I write this as a new thread because I do not want to highjack Anitra’s thread about the way her bank has handled her instructions for paying her council tax.
As many of us do, I am moving over to online banking. Yesterday, I went to pay the bill from my Water Company. Can I do this online? Yes. And there is the catch – do it on line with their bank, using their bank’s own system – and to do that you have to start an Internet Account with their bank. Now their bank features regularly in the “Financial Advice” pages of several newspapers for getting things wrong, screwing things up, and generally messing people about. Am I going to give them any personal details? No Way!
It is only a half-yearly payment, so I took the time to go into town (to my own bank) and let them sort out the payment by direct transfer with my card plugged into their machine on the counter.
Now I do not have an account with most of the High Street banks, or with eBay or Paypal, so any of the attempted scam e-mails really stand out (and I get several of these every week), but I can see the need to be ever more careful as my own mobility gets worse and I have to use the online services more and more.
Think first – give the details second.
I am still resistant to online banking especially given the number of scam emails I get, though I do do phone banking. At least at the moment I know they have to be scams but if I got an online account would I be able to spot the scams from the genuine ones?
And, only this morning I got what purported to be a message from the bank that I have used for many years.

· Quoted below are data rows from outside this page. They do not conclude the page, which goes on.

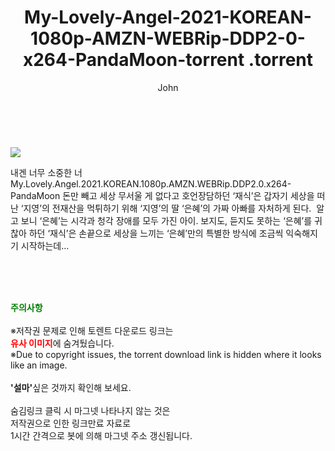 ﻿---
layout: post
title:  "                   My-Lovely-Angel-2021-KOREAN-1080p-AMZN-WEBRip-DDP2-0-x264-PandaMoon-torrent                .torrent"
author: John
categories: [ 영화 ]
tags: [  ]
image: https://torrentrj57.com/uploadfile/full/6d790f1b0270d24796668e0f4c15db08a2cfa94c.jpg 
description: "                   My-Lovely-Angel-2021-KOREAN-1080p-AMZN-WEBRip-DDP2-0-x264-PandaMoon-torrent                 torrent 정보 공유"
toc: true
toc_sticky: true
---

<br>
<p><img src="https://torrentrj57.com/uploadfile/full/6d790f1b0270d24796668e0f4c15db08a2cfa94c.jpg"/></p>
 내겐 너무 소중한 너 My.Lovely.Angel.2021.KOREAN.1080p.AMZN.WEBRip.DDP2.0.x264-PandaMoon 돈만 빼고 세상 무서울 게 없다고 호언장담하던 ‘재식’은 갑자기 세상을 떠난 ‘지영’의 전재산을 먹튀하기 위해 ‘지영’의 딸 ‘은혜’의 가짜 아빠를 자처하게 된다.  알고 보니 ‘은혜’는 시각과 청각 장애를 모두 가진 아이. 보지도, 듣지도 못하는 ‘은혜’를 귀찮아 하던 ‘재식’은 손끝으로 세상을 느끼는 ‘은혜’만의 특별한 방식에 조금씩 익숙해지기 시작하는데… 
    
<br><br><br>
<p data-ke-size="size16"><b><span style="color: green;">주의사항</span></b><br /><br />※저작권 문제로 인해 토렌트 다운로드 링크는<br /><b><span style="color: red;">유사 이미지</span></b>에 숨겨뒀습니다.<br />※Due to copyright issues, the torrent download link is hidden where it looks like an image.<br /><br /><b>'설마'</b>싶은 것까지 확인해 보세요.<br /><br />숨김링크 클릭 시 마그넷 나타나지 않는 것은<br />저작권으로 인한 링크만료 자료로<br />1시간 간격으로 봇에 의해 마그넷 주소 갱신됩니다.</p>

Instant scam detector - it was addressed to my normal e-mail account, and this is not the account on my bank records. Such a simple precaution, but with a normal e-mail address that is all over the Internet, it pays to be safe.
I find that the antics of the scammers are really funny - and some of them are downright hilarious. But there is one nasty trick going around: Messages about my eBay account are always forwarded to eBay (same with PayPal) because I don’t have an account with either. Lately, the fake eBay messages are coming through with a virus inside, so you really do not want to click on them. My PC is set to show what the real address is that is hidden behind the obvious one - and the virus laden ones always point to a German address.
As they used to say on Hill Street Blues - “be careful out there”.
I may not be the best person to give advice on this, considering recent experience.
But, it should be perfectly possible to pay a utility company - ANY utility company - online, from your online banking. You certainly don’t have to sign up to the recipent’s service.
I’m sure they have their own reasons for wanting you to believe you do. I’m guessing it saves them money or something, if they can persuade you to instigate the payment from their end, instead of from your own bank. And they will get it faster!
But there’s no reason you can’t log onto your own bank, and tell it to make a payment to the water company, as long as you know your customer a/c number (at the water Co.). Basically, you could have done from your own computer what you went into the branch to do. Same principle. Still doesn’t need you to sign up for the water company’s lousy system.
You could also consider telephone banking, if you’re worried about ever not being able to make it to the branch. Personally, I detest phone banking, and never, ever use it - I hate the call centre, and having to go through the stupid security questions. I prefer to just type it all online. But my mum, who’s computer-phobic, seems to get on OK with the phone version.